(EXERCISE MATERIAL begins)

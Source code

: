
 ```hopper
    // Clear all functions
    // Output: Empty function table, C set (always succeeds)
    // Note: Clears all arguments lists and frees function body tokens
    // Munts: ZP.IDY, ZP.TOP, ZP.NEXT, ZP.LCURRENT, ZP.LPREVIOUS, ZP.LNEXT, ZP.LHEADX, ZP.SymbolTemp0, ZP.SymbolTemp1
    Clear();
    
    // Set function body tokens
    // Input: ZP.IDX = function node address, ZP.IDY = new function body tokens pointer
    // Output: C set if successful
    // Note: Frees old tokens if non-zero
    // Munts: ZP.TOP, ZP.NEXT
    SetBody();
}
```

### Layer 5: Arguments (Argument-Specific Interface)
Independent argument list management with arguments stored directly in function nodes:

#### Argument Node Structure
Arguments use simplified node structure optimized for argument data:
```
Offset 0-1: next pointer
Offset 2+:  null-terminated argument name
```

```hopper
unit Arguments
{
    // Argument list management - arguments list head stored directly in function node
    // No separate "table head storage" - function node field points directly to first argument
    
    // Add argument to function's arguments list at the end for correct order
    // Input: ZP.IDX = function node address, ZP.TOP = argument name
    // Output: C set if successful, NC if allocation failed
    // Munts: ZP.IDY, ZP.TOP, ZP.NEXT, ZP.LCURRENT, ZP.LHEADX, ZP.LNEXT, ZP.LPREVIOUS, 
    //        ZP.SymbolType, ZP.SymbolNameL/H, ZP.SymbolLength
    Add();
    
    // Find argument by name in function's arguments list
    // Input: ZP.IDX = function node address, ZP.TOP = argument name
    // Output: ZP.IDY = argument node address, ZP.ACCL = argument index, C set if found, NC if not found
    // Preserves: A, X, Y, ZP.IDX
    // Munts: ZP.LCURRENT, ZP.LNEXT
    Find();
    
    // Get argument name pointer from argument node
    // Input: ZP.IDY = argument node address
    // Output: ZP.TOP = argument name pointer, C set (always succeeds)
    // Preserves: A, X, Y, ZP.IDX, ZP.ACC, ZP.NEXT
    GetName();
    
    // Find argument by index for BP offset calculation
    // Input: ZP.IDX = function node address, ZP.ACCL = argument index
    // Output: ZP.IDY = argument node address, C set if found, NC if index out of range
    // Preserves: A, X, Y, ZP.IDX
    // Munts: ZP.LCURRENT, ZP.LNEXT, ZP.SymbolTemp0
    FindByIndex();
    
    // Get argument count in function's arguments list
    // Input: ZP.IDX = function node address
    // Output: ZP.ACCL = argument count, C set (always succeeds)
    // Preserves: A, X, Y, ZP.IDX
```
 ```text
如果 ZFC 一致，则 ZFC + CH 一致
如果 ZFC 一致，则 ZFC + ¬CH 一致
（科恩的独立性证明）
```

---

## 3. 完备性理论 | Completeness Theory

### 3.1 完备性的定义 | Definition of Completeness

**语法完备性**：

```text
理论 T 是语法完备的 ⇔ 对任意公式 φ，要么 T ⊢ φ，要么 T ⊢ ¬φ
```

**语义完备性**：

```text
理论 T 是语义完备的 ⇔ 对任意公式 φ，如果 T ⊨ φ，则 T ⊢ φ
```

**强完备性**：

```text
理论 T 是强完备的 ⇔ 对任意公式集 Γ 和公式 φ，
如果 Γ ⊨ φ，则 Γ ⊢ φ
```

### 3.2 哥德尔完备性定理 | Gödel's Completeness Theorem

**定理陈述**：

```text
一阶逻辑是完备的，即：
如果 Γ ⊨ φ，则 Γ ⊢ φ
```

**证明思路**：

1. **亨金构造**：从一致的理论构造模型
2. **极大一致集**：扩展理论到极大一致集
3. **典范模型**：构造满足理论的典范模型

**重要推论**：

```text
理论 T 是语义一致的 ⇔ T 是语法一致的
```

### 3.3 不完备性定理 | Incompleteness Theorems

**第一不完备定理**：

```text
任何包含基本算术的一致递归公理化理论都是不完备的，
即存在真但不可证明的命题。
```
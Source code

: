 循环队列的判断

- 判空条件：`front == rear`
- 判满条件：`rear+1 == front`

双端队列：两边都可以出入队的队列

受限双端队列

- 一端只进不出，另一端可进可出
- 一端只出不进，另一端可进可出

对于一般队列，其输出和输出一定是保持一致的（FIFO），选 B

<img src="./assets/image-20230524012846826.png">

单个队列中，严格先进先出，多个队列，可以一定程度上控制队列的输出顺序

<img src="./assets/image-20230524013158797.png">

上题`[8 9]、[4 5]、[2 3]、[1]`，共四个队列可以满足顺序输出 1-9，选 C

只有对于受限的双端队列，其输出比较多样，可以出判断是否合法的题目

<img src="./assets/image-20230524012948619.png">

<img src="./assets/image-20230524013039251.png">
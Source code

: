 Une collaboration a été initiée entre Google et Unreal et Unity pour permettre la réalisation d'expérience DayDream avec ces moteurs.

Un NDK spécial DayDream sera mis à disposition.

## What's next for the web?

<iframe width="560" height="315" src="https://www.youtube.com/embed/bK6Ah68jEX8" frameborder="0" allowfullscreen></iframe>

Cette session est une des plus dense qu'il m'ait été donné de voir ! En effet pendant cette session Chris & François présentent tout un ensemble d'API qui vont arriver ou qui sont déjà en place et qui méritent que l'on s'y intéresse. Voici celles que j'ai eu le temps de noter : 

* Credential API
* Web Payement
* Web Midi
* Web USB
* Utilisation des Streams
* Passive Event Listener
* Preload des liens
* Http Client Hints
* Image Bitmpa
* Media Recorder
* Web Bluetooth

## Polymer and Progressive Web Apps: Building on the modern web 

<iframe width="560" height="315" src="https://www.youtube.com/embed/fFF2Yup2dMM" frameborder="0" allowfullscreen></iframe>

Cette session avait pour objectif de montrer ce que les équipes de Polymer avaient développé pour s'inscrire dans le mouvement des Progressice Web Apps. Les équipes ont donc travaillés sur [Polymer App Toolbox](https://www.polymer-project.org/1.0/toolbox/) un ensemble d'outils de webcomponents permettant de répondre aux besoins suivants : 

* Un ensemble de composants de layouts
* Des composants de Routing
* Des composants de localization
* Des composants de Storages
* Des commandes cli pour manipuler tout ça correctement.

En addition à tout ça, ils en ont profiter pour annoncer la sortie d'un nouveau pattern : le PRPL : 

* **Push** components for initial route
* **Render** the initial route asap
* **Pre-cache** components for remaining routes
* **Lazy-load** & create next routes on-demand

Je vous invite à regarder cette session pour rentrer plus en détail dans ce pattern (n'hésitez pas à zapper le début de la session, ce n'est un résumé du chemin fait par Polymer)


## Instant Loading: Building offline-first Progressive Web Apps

(EXERCISE MATERIAL ends)

TASK TO COMPLETE
Word for word, give the records again.

WRITTEN RESPONSE
Source code

:
 ```hopper
    // Clear all functions
    // Output: Empty function table, C set (always succeeds)
    // Note: Clears all arguments lists and frees function body tokens
    // Munts: ZP.IDY, ZP.TOP, ZP.NEXT, ZP.LCURRENT, ZP.LPREVIOUS, ZP.LNEXT, ZP.LHEADX, ZP.SymbolTemp0, ZP.SymbolTemp1
    Clear();
    
    // Set function body tokens
    // Input: ZP.IDX = function node address, ZP.IDY = new function body tokens pointer
    // Output: C set if successful
    // Note: Frees old tokens if non-zero
    // Munts: ZP.TOP, ZP.NEXT
    SetBody();
}
```

### Layer 5: Arguments (Argument-Specific Interface)
Independent argument list management with arguments stored directly in function nodes:

#### Argument Node Structure
Arguments use simplified node structure optimized for argument data:
```
Offset 0-1: next pointer
Offset 2+:  null-terminated argument name
```

```hopper
unit Arguments
{
    // Argument list management - arguments list head stored directly in function node
    // No separate "table head storage" - function node field points directly to first argument
    
    // Add argument to function's arguments list at the end for correct order
    // Input: ZP.IDX = function node address, ZP.TOP = argument name
    // Output: C set if successful, NC if allocation failed
    // Munts: ZP.IDY, ZP.TOP, ZP.NEXT, ZP.LCURRENT, ZP.LHEADX, ZP.LNEXT, ZP.LPREVIOUS, 
    //        ZP.SymbolType, ZP.SymbolNameL/H, ZP.SymbolLength
    Add();
    
    // Find argument by name in function's arguments list
    // Input: ZP.IDX = function node address, ZP.TOP = argument name
    // Output: ZP.IDY = argument node address, ZP.ACCL = argument index, C set if found, NC if not found
    // Preserves: A, X, Y, ZP.IDX
    // Munts: ZP.LCURRENT, ZP.LNEXT
    Find();
    
    // Get argument name pointer from argument node
    // Input: ZP.IDY = argument node address
    // Output: ZP.TOP = argument name pointer, C set (always succeeds)
    // Preserves: A, X, Y, ZP.IDX, ZP.ACC, ZP.NEXT
    GetName();
    
    // Find argument by index for BP offset calculation
    // Input: ZP.IDX = function node address, ZP.ACCL = argument index
    // Output: ZP.IDY = argument node address, C set if found, NC if index out of range
    // Preserves: A, X, Y, ZP.IDX
    // Munts: ZP.LCURRENT, ZP.LNEXT, ZP.SymbolTemp0
    FindByIndex();
    
    // Get argument count in function's arguments list
    // Input: ZP.IDX = function node address
    // Output: ZP.ACCL = argument count, C set (always succeeds)
    // Preserves: A, X, Y, ZP.IDX
```
 ```text
如果 ZFC 一致，则 ZFC + CH 一致
如果 ZFC 一致，则 ZFC + ¬CH 一致
（科恩的独立性证明）
```

---

## 3. 完备性理论 | Completeness Theory

### 3.1 完备性的定义 | Definition of Completeness

**语法完备性**：

```text
理论 T 是语法完备的 ⇔ 对任意公式 φ，要么 T ⊢ φ，要么 T ⊢ ¬φ
```

**语义完备性**：

```text
理论 T 是语义完备的 ⇔ 对任意公式 φ，如果 T ⊨ φ，则 T ⊢ φ
```

**强完备性**：

```text
理论 T 是强完备的 ⇔ 对任意公式集 Γ 和公式 φ，
如果 Γ ⊨ φ，则 Γ ⊢ φ
```

### 3.2 哥德尔完备性定理 | Gödel's Completeness Theorem

**定理陈述**：

```text
一阶逻辑是完备的，即：
如果 Γ ⊨ φ，则 Γ ⊢ φ
```

**证明思路**：

1. **亨金构造**：从一致的理论构造模型
2. **极大一致集**：扩展理论到极大一致集
3. **典范模型**：构造满足理论的典范模型

**重要推论**：

```text
理论 T 是语义一致的 ⇔ T 是语法一致的
```

### 3.3 不完备性定理 | Incompleteness Theorems

**第一不完备定理**：

```text
任何包含基本算术的一致递归公理化理论都是不完备的，
即存在真但不可证明的命题。
```
Source code

: 循环队列的判断

- 判空条件：`front == rear`
- 判满条件：`rear+1 == front`

双端队列：两边都可以出入队的队列

受限双端队列

- 一端只进不出，另一端可进可出
- 一端只出不进，另一端可进可出

对于一般队列，其输出和输出一定是保持一致的（FIFO），选 B

<img src="./assets/image-20230524012846826.png">

单个队列中，严格先进先出，多个队列，可以一定程度上控制队列的输出顺序

<img src="./assets/image-20230524013158797.png">

上题`[8 9]、[4 5]、[2 3]、[1]`，共四个队列可以满足顺序输出 1-9，选 C

只有对于受限的双端队列，其输出比较多样，可以出判断是否合法的题目

<img src="./assets/image-20230524012948619.png">

<img src="./assets/image-20230524013039251.png">
Source code

: Une collaboration a été initiée entre Google et Unreal et Unity pour permettre la réalisation d'expérience DayDream avec ces moteurs.

Un NDK spécial DayDream sera mis à disposition.

## What's next for the web?

<iframe width="560" height="315" src="https://www.youtube.com/embed/bK6Ah68jEX8" frameborder="0" allowfullscreen></iframe>

Cette session est une des plus dense qu'il m'ait été donné de voir ! En effet pendant cette session Chris & François présentent tout un ensemble d'API qui vont arriver ou qui sont déjà en place et qui méritent que l'on s'y intéresse. Voici celles que j'ai eu le temps de noter : 

* Credential API
* Web Payement
* Web Midi
* Web USB
* Utilisation des Streams
* Passive Event Listener
* Preload des liens
* Http Client Hints
* Image Bitmpa
* Media Recorder
* Web Bluetooth

## Polymer and Progressive Web Apps: Building on the modern web 

<iframe width="560" height="315" src="https://www.youtube.com/embed/fFF2Yup2dMM" frameborder="0" allowfullscreen></iframe>

Cette session avait pour objectif de montrer ce que les équipes de Polymer avaient développé pour s'inscrire dans le mouvement des Progressice Web Apps. Les équipes ont donc travaillés sur [Polymer App Toolbox](https://www.polymer-project.org/1.0/toolbox/) un ensemble d'outils de webcomponents permettant de répondre aux besoins suivants : 

* Un ensemble de composants de layouts
* Des composants de Routing
* Des composants de localization
* Des composants de Storages
* Des commandes cli pour manipuler tout ça correctement.

En addition à tout ça, ils en ont profiter pour annoncer la sortie d'un nouveau pattern : le PRPL : 

* **Push** components for initial route
* **Render** the initial route asap
* **Pre-cache** components for remaining routes
* **Lazy-load** & create next routes on-demand

Je vous invite à regarder cette session pour rentrer plus en détail dans ce pattern (n'hésitez pas à zapper le début de la session, ce n'est un résumé du chemin fait par Polymer)


## Instant Loading: Building offline-first Progressive Web Apps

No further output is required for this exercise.